What will Happen with Lending and Mortgages?
Lending institutions in Britain are offering extremely cheap borrowing largely due to the base rate being at an all time low of 0.25%. Generally speaking, lenders are desperate for your business in the current climate but there are some lending markets that have declined over recent times due to the rigorous new legislation around buy to let borrowing. Buy to let mortgage approvals are on the decline and with new legislation around taxation for landlords, this is likely to further decline over the next few years.
It is difficult to predict whether this trend is likely to continue over the coming months. It will be largely dictated by the Bank of England Monetary Policy Committee and whether or not they decide to increase the base rate. Most economists feel that an increase in the base rate is unlikely in the short to medium term. That said, the economy in general is looking vulnerable and this has been the Bank of England’s justification for maintaining the low base rate.
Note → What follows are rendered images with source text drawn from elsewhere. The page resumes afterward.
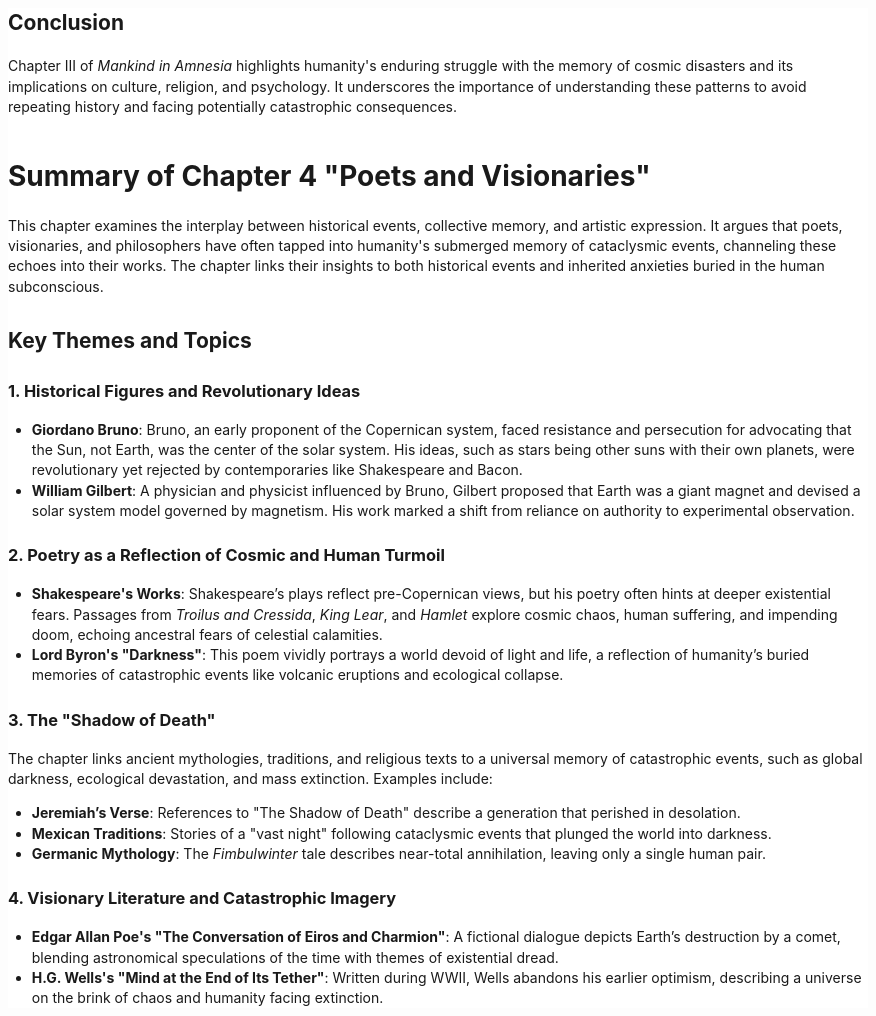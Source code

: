 
## Conclusion
Chapter III of *Mankind in Amnesia* highlights humanity's enduring struggle with the memory of cosmic disasters and its implications on culture, religion, and psychology. It underscores the importance of understanding these patterns to avoid repeating history and facing potentially catastrophic consequences.

# Summary of Chapter 4 "Poets and Visionaries"

This chapter examines the interplay between historical events, collective memory, and artistic expression. It argues that poets, visionaries, and philosophers have often tapped into humanity's submerged memory of cataclysmic events, channeling these echoes into their works. The chapter links their insights to both historical events and inherited anxieties buried in the human subconscious.

## Key Themes and Topics

### 1. **Historical Figures and Revolutionary Ideas**
- **Giordano Bruno**: Bruno, an early proponent of the Copernican system, faced resistance and persecution for advocating that the Sun, not Earth, was the center of the solar system. His ideas, such as stars being other suns with their own planets, were revolutionary yet rejected by contemporaries like Shakespeare and Bacon.
- **William Gilbert**: A physician and physicist influenced by Bruno, Gilbert proposed that Earth was a giant magnet and devised a solar system model governed by magnetism. His work marked a shift from reliance on authority to experimental observation.

### 2. **Poetry as a Reflection of Cosmic and Human Turmoil**
- **Shakespeare's Works**: Shakespeare’s plays reflect pre-Copernican views, but his poetry often hints at deeper existential fears. Passages from *Troilus and Cressida*, *King Lear*, and *Hamlet* explore cosmic chaos, human suffering, and impending doom, echoing ancestral fears of celestial calamities.
- **Lord Byron's "Darkness"**: This poem vividly portrays a world devoid of light and life, a reflection of humanity’s buried memories of catastrophic events like volcanic eruptions and ecological collapse.

### 3. **The "Shadow of Death"**
The chapter links ancient mythologies, traditions, and religious texts to a universal memory of catastrophic events, such as global darkness, ecological devastation, and mass extinction. Examples include:
- **Jeremiah’s Verse**: References to "The Shadow of Death" describe a generation that perished in desolation.
- **Mexican Traditions**: Stories of a "vast night" following cataclysmic events that plunged the world into darkness.
- **Germanic Mythology**: The *Fimbulwinter* tale describes near-total annihilation, leaving only a single human pair.

### 4. **Visionary Literature and Catastrophic Imagery**
- **Edgar Allan Poe's "The Conversation of Eiros and Charmion"**: A fictional dialogue depicts Earth’s destruction by a comet, blending astronomical speculations of the time with themes of existential dread.
- **H.G. Wells's "Mind at the End of Its Tether"**: Written during WWII, Wells abandons his earlier optimism, describing a universe on the brink of chaos and humanity facing extinction.
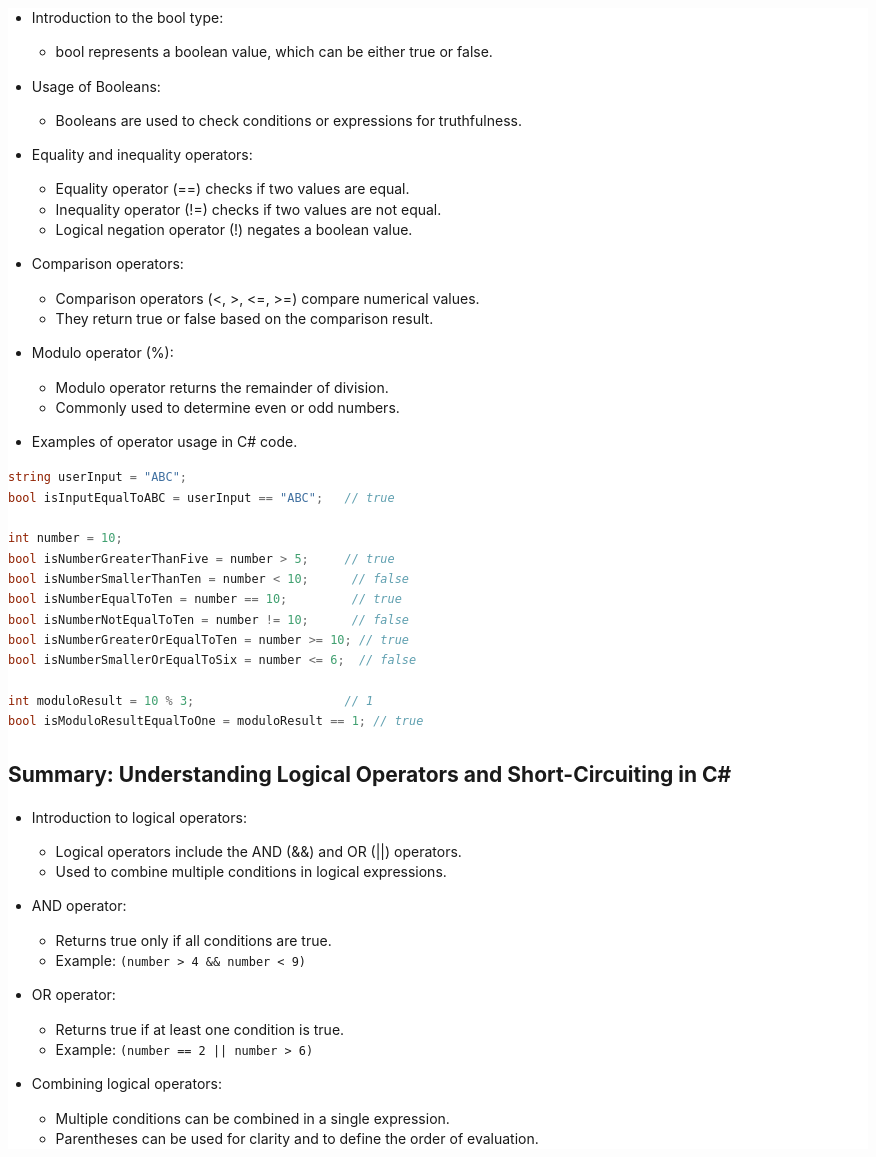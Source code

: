 - Introduction to the bool type:
  - bool represents a boolean value, which can be either true or false.

- Usage of Booleans:
  - Booleans are used to check conditions or expressions for truthfulness.

- Equality and inequality operators:
  - Equality operator (==) checks if two values are equal.
  - Inequality operator (!=) checks if two values are not equal.
  - Logical negation operator (!) negates a boolean value.

- Comparison operators:
  - Comparison operators (<, >, <=, >=) compare numerical values.
  - They return true or false based on the comparison result.

- Modulo operator (%):
  - Modulo operator returns the remainder of division.
  - Commonly used to determine even or odd numbers.

- Examples of operator usage in C# code.

```csharp
string userInput = "ABC";
bool isInputEqualToABC = userInput == "ABC";   // true

int number = 10;
bool isNumberGreaterThanFive = number > 5;     // true
bool isNumberSmallerThanTen = number < 10;      // false
bool isNumberEqualToTen = number == 10;         // true
bool isNumberNotEqualToTen = number != 10;      // false
bool isNumberGreaterOrEqualToTen = number >= 10; // true
bool isNumberSmallerOrEqualToSix = number <= 6;  // false

int moduloResult = 10 % 3;                     // 1
bool isModuloResultEqualToOne = moduloResult == 1; // true
```



## Summary: Understanding Logical Operators and Short-Circuiting in C#

- Introduction to logical operators:
  - Logical operators include the AND (&&) and OR (||) operators.
  - Used to combine multiple conditions in logical expressions.

- AND operator:
  - Returns true only if all conditions are true.
  - Example: `(number > 4 && number < 9)`

- OR operator:
  - Returns true if at least one condition is true.
  - Example: `(number == 2 || number > 6)`

- Combining logical operators:
  - Multiple conditions can be combined in a single expression.
  - Parentheses can be used for clarity and to define the order of evaluation.
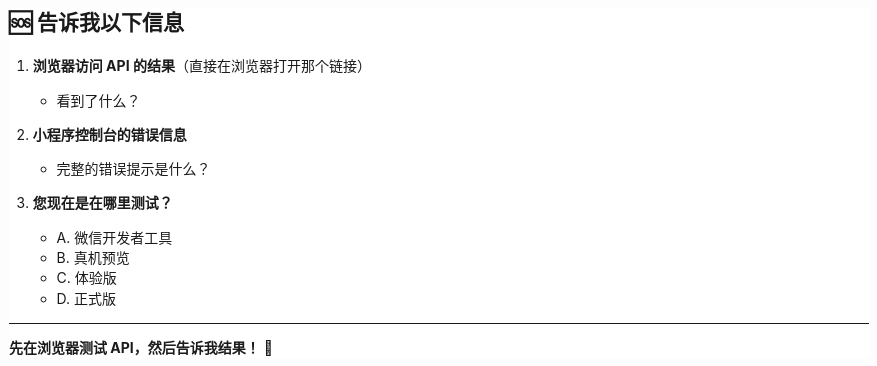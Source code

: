 
## 🆘 告诉我以下信息

1. **浏览器访问 API 的结果**（直接在浏览器打开那个链接）
   - 看到了什么？

2. **小程序控制台的错误信息**
   - 完整的错误提示是什么？

3. **您现在是在哪里测试？**
   - A. 微信开发者工具
   - B. 真机预览
   - C. 体验版
   - D. 正式版

---

**先在浏览器测试 API，然后告诉我结果！** 🚀


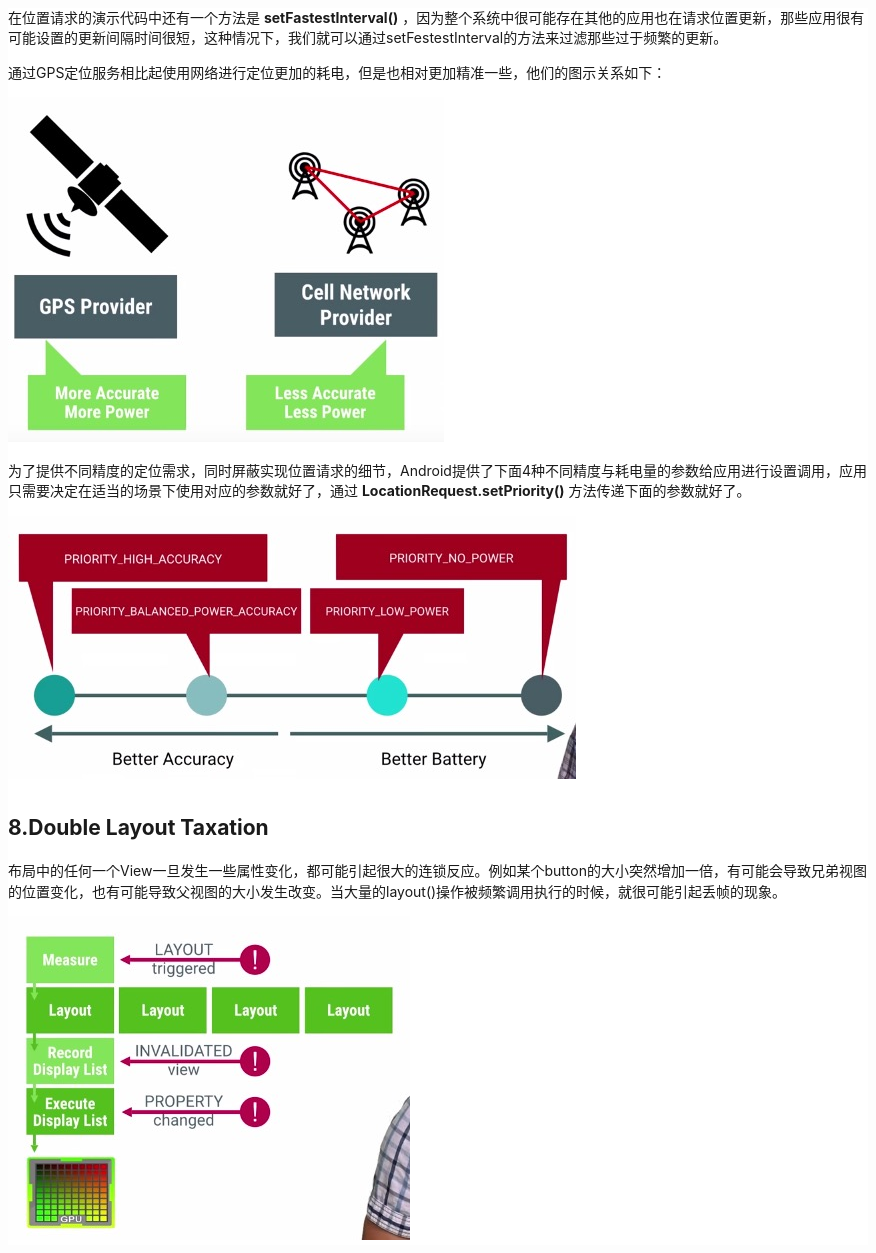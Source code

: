 在位置请求的演示代码中还有一个方法是 **setFastestInterval()** ，因为整个系统中很可能存在其他的应用也在请求位置更新，那些应用很有可能设置的更新间隔时间很短，这种情况下，我们就可以通过setFestestInterval的方法来过滤那些过于频繁的更新。

通过GPS定位服务相比起使用网络进行定位更加的耗电，但是也相对更加精准一些，他们的图示关系如下：

![android_perf_3_location_provider.png](images/android_perf_3_location_provider.png)

为了提供不同精度的定位需求，同时屏蔽实现位置请求的细节，Android提供了下面4种不同精度与耗电量的参数给应用进行设置调用，应用只需要决定在适当的场景下使用对应的参数就好了，通过 **LocationRequest.setPriority()** 方法传递下面的参数就好了。

![android_perf_3_location_accuracy.png](images/android_perf_3_location_accuracy.png)

## 8.Double Layout Taxation ##
布局中的任何一个View一旦发生一些属性变化，都可能引起很大的连锁反应。例如某个button的大小突然增加一倍，有可能会导致兄弟视图的位置变化，也有可能导致父视图的大小发生改变。当大量的layout()操作被频繁调用执行的时候，就很可能引起丢帧的现象。

![android_perf_3_layout_double.png](images/android_perf_3_layout_double.png)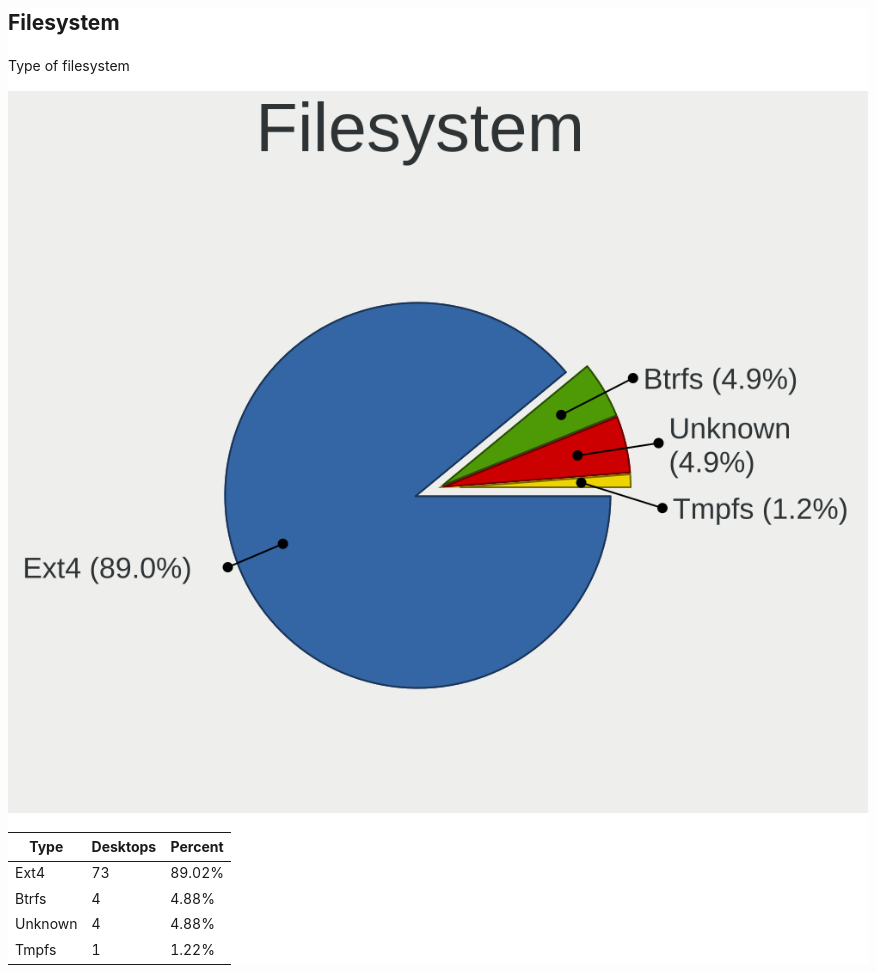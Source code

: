 Filesystem
----------

Type of filesystem

![Filesystem](./images/pie_chart/os_filesystem.svg)


| Type    | Desktops | Percent |
|---------|----------|---------|
| Ext4    | 73       | 89.02%  |
| Btrfs   | 4        | 4.88%   |
| Unknown | 4        | 4.88%   |
| Tmpfs   | 1        | 1.22%   |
Last year’s cut in rates was expressly intended to head off any concern caused by Brexit. If the economy is expected to calm down a little, then surely rates will remain low. Inflation is expected to rise to around 2.7% by the end of this year, and policymakers might feel compelled to raise rates to contain it and prevent it from rising further.
So, if we do witness an increase in the base rate, it is likely to be very small in the scheme of things – probably 0.25%, thus the rate would still be very low. If the base rate doubles, this could have a major effect on people who are considering taking out mortgages. Banks and building societies would also have to adjust the interest rates on many of their products, making them less affordable. With wage growth stagnant, even a small increase could make the critical difference between being able to take out a mortgage and having to put off buying a property.
What Impact will this have on UK’s House Prices?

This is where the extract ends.